WHAT IS BEING ASKED:
Each line below from the one containing "Compute T2 amplitudes." through the one containing "Compute T1 amplitudes." should be output exactly as it stands, and no other line should appear.

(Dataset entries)
◆ ◆ ◆ ◆ ◆
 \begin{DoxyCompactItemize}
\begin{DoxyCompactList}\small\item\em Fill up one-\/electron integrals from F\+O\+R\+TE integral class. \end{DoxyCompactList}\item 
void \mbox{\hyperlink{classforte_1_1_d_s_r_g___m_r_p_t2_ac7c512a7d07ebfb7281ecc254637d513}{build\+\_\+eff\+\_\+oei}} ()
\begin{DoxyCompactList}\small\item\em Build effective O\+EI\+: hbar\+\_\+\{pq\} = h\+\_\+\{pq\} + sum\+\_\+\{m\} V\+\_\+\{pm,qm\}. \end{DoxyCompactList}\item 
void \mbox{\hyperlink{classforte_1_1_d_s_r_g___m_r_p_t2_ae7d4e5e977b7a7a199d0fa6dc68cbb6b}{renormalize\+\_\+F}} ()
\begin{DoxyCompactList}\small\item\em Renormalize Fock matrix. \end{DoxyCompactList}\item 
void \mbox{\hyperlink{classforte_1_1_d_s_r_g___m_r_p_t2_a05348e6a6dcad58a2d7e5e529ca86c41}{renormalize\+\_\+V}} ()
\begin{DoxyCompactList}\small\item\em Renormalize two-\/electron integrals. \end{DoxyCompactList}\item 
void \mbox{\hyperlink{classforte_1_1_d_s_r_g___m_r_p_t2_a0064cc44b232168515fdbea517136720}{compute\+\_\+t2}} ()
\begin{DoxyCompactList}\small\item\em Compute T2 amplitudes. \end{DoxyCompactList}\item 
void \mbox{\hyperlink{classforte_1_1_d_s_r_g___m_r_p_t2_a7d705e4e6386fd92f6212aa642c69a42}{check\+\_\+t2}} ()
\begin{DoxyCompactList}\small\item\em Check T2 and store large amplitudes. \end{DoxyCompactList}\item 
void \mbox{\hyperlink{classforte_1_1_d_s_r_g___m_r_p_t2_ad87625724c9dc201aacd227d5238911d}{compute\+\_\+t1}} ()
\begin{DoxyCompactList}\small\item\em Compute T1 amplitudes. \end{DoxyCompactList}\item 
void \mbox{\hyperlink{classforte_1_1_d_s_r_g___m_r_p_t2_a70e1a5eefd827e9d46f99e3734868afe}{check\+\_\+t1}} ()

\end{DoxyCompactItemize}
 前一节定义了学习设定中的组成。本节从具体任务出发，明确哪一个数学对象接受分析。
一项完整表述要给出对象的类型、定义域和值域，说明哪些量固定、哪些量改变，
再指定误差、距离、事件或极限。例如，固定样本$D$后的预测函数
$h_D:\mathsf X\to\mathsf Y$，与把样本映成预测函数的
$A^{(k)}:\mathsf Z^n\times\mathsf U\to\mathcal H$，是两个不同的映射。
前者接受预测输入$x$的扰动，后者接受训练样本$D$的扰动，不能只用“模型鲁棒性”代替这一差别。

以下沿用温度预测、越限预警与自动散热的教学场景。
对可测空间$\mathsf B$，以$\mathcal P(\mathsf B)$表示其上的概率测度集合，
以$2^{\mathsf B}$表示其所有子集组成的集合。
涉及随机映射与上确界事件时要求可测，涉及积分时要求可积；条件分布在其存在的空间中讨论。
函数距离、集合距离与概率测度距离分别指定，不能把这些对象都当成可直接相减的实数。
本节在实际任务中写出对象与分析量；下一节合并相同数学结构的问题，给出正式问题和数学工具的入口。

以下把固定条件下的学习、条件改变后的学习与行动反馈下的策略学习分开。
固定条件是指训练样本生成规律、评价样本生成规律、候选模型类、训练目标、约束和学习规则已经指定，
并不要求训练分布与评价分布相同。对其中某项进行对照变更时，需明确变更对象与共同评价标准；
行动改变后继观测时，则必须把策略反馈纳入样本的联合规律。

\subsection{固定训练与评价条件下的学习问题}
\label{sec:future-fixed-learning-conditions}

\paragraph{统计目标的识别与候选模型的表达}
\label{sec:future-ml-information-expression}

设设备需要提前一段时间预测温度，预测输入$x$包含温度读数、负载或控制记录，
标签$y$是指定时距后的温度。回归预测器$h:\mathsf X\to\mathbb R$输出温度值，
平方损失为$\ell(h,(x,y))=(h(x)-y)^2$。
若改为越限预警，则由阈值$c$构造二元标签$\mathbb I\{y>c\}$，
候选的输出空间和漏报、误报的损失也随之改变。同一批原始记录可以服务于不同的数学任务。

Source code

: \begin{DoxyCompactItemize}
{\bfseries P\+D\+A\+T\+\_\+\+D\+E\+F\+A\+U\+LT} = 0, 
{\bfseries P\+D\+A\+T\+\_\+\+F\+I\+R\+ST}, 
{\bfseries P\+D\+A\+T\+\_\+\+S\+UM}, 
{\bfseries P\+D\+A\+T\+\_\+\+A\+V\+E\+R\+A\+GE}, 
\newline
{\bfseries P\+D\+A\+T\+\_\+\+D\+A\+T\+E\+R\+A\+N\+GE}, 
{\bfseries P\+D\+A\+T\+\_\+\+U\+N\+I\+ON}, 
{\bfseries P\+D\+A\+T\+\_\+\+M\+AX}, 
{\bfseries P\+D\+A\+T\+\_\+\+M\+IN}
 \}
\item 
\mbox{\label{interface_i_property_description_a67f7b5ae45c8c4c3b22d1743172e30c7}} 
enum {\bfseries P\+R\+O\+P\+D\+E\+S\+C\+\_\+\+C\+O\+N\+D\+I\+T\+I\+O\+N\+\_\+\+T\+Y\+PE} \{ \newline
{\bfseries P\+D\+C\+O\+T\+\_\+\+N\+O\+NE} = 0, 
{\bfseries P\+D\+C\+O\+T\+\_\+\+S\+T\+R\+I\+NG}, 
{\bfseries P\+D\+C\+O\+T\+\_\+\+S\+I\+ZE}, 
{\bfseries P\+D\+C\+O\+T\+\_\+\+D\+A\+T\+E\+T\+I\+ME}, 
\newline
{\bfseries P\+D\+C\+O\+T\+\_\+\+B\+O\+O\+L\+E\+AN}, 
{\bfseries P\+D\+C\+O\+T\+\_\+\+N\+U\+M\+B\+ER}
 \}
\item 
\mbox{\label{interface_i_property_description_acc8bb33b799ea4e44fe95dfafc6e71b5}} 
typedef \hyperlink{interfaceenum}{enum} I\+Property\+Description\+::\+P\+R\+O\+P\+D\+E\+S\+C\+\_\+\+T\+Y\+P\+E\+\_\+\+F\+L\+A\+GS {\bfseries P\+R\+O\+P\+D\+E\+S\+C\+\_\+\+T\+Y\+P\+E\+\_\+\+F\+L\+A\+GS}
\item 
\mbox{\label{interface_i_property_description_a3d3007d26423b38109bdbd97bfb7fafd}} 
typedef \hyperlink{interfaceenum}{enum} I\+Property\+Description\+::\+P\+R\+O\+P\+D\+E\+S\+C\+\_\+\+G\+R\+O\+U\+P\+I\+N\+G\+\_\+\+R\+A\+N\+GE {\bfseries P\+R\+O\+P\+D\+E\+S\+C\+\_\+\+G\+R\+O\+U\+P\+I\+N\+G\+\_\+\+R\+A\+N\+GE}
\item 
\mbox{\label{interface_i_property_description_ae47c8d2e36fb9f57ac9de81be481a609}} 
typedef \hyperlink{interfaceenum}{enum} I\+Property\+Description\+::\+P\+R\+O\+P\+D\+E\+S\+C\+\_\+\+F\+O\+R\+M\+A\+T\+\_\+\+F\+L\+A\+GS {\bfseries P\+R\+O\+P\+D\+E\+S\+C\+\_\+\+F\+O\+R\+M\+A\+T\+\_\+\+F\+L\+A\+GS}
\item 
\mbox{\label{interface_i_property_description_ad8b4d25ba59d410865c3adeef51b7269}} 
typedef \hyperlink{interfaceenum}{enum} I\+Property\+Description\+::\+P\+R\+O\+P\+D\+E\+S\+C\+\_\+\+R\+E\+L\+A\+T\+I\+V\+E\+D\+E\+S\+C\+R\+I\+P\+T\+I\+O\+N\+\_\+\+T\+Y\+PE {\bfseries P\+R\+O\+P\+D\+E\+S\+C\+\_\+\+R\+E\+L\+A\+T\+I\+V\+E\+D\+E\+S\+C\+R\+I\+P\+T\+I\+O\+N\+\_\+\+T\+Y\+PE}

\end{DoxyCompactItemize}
◆ ◆ ◆ ◆ ◆
YOUR SOLUTION:
\begin{DoxyCompactList}\small\item\em Compute T2 amplitudes. \end{DoxyCompactList}\item 
void \mbox{\hyperlink{classforte_1_1_d_s_r_g___m_r_p_t2_a7d705e4e6386fd92f6212aa642c69a42}{check\+\_\+t2}} ()
\begin{DoxyCompactList}\small\item\em Check T2 and store large amplitudes. \end{DoxyCompactList}\item 
void \mbox{\hyperlink{classforte_1_1_d_s_r_g___m_r_p_t2_ad87625724c9dc201aacd227d5238911d}{compute\+\_\+t1}} ()
\begin{DoxyCompactList}\small\item\em Compute T1 amplitudes. \end{DoxyCompactList}\item 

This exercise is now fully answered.